Newly-discovered asteroid sports six comet-like tails

The Hubble Space Telescope spotted a new asteroid recently, but it's unlike any that scientists have seen before — with streamers of debris being sprayed around it as the asteroid rotates, like water from a lawn sprinkler.

Asteroid P/2013 P5 orbits the sun inside the asteroid belt between Mars and Jupiter. Astronomers first noticed this 400 metre-wide asteroid in August of this year, as a 'fuzzy' object in their telescopes. However, it wasn't until two weeks later, when they aimed the powerful Hubble Space Telescope at it, that they were able to see why it was so 'fuzzy'. Six different tails of debris were streaming off of the asteroid, and another image of it taken two weeks after that showed that the orientation of the trails had completely changed, meaning that the asteroid was spinning.
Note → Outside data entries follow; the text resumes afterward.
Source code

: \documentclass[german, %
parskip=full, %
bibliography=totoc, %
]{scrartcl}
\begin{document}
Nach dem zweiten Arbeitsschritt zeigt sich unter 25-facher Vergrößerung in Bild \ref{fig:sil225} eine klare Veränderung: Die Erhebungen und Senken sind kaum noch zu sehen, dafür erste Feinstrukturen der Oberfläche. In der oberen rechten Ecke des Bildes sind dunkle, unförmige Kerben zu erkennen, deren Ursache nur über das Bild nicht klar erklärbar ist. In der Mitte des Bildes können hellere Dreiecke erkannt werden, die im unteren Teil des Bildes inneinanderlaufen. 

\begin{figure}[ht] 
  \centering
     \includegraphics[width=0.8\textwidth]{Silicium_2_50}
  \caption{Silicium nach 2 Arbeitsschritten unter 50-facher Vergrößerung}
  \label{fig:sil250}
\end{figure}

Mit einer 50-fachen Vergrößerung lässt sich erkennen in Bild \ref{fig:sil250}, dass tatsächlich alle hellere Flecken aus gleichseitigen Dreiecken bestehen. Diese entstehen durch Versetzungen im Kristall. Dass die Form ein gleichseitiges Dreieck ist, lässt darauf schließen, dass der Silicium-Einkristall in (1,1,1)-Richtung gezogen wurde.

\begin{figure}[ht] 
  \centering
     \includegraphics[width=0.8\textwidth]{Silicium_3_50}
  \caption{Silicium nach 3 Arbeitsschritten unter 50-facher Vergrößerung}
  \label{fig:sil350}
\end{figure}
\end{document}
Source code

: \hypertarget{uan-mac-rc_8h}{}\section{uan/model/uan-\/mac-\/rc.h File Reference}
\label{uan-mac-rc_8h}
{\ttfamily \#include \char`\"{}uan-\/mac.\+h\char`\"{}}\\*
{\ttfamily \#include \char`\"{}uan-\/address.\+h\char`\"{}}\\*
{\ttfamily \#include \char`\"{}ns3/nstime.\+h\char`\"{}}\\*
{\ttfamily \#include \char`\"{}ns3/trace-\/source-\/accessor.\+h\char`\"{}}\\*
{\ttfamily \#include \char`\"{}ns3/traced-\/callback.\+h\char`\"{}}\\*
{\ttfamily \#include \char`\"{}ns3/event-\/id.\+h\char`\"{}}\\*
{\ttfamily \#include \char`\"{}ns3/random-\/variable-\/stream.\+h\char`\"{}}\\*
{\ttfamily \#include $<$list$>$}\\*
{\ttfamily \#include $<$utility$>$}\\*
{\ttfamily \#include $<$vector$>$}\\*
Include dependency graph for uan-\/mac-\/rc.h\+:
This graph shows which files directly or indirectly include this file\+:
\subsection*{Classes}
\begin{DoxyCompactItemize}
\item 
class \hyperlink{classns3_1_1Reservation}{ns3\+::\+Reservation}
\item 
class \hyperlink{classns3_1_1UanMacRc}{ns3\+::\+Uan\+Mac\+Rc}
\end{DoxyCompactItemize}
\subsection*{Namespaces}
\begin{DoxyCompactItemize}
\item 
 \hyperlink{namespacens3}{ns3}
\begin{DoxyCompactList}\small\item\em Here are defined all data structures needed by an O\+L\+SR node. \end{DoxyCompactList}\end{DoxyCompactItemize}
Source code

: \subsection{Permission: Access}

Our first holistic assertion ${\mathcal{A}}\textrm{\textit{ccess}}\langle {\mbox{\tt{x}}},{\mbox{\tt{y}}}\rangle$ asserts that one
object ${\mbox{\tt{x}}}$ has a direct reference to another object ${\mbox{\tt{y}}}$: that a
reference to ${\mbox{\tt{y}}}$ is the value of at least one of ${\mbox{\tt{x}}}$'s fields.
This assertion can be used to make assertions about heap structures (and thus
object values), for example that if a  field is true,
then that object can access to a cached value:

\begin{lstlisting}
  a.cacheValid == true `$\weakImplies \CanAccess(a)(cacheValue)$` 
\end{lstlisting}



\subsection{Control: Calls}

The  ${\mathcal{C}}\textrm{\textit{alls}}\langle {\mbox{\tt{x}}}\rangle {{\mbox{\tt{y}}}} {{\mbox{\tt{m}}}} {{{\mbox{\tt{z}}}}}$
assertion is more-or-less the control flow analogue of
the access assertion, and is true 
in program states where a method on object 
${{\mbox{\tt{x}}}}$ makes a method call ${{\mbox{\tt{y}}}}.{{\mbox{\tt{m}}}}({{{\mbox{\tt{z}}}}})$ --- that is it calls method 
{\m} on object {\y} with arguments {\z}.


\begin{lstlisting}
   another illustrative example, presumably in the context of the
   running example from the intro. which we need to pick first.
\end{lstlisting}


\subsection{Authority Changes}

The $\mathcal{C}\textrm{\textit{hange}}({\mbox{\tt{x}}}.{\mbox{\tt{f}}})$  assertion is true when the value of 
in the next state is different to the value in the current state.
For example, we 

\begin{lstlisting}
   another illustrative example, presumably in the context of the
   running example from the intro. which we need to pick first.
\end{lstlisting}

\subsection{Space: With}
Based on the rate that the dust is flying off in these streamers, the team used a model to determine that they were caused by six different events, between the middle of April and the beginning of September. Since there were no large blasts of dust seen blowing off the asteroid for any of these events, the scientists believe that the streamers weren't caused by impacts, but instead were formed as light and heat from the sun caused the asteroid to start spinning. With further observations, they can see if these streamers are coming off the asteroid's equator, which would be evidence of what's known as 'rotational breakup'.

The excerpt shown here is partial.